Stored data

------------------------

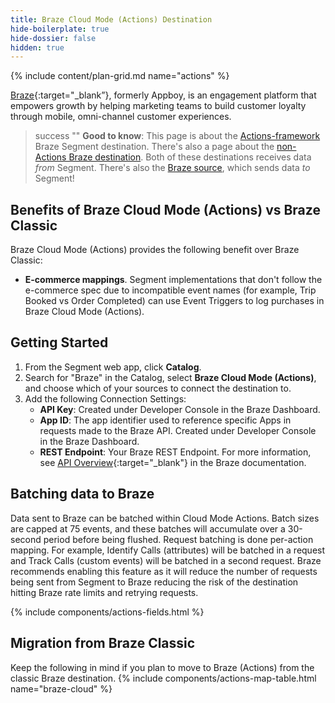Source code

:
 ```yaml
---
title: Braze Cloud Mode (Actions) Destination
hide-boilerplate: true
hide-dossier: false
hidden: true
---
```

{% include content/plan-grid.md name="actions" %}

[Braze](https://www.braze.com/){:target="_blank”}, formerly Appboy, is an engagement platform that empowers growth by helping marketing teams to build customer loyalty through mobile, omni-channel customer experiences.

> success ""
> **Good to know**: This page is about the [Actions-framework](/docs/connections/destinations/actions/) Braze Segment destination. There's also a page about the [non-Actions Braze destination](/docs/connections/destinations/catalog/braze/). Both of these destinations receives data _from_ Segment. There's also the [Braze source](/docs/connections/sources/catalog/cloud-apps/braze//), which sends data _to_ Segment!

## Benefits of Braze Cloud Mode (Actions) vs Braze Classic

Braze Cloud Mode (Actions) provides the following benefit over Braze Classic:

- **E-commerce mappings**. Segment implementations that don't follow the e-commerce spec due to incompatible event names (for example, Trip Booked vs Order Completed) can use Event Triggers to log purchases in Braze Cloud Mode (Actions).

## Getting Started

1. From the Segment web app, click **Catalog**.
2. Search for "Braze" in the Catalog, select **Braze Cloud Mode (Actions)**, and choose which of your sources to connect the destination to.
3. Add the following Connection Settings:
   - **API Key**: Created under Developer Console in the Braze Dashboard.
   - **App ID**: The app identifier used to reference specific Apps in requests made to the Braze API. Created under Developer Console in the Braze Dashboard.
   - **REST Endpoint**: Your Braze REST Endpoint. For more information, see [API Overview](https://www.braze.com/docs/api/basics/){:target="_blank"} in the Braze documentation.

## Batching data to Braze

Data sent to Braze can be batched within Cloud Mode Actions. Batch sizes are capped at 75 events, and these batches will accumulate over a 30-second period before being flushed. Request batching is done per-action mapping. For example, Identify Calls (attributes) will be batched in a request and Track Calls (custom events) will be batched in a second request. Braze recommends enabling this feature as it will reduce the number of requests being sent from Segment to Braze reducing the risk of the destination hitting Braze rate limits and retrying requests.

{% include components/actions-fields.html %}


## Migration from Braze Classic

Keep the following in mind if you plan to move to Braze (Actions) from the classic Braze destination.
{% include components/actions-map-table.html name="braze-cloud" %}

------------------------

WORK REQUIRED
Starting at the line above that contains "3. Add the following", write out each line exactly until the line that contains "## Batching data to Braze" has been written, and stop there.

TASK OUTPUT
3. Add the following Connection Settings:
   - **API Key**: Created under Developer Console in the Braze Dashboard.
   - **App ID**: The app identifier used to reference specific Apps in requests made to the Braze API. Created under Developer Console in the Braze Dashboard.
   - **REST Endpoint**: Your Braze REST Endpoint. For more information, see [API Overview](https://www.braze.com/docs/api/basics/){:target="_blank"} in the Braze documentation.

## Batching data to Braze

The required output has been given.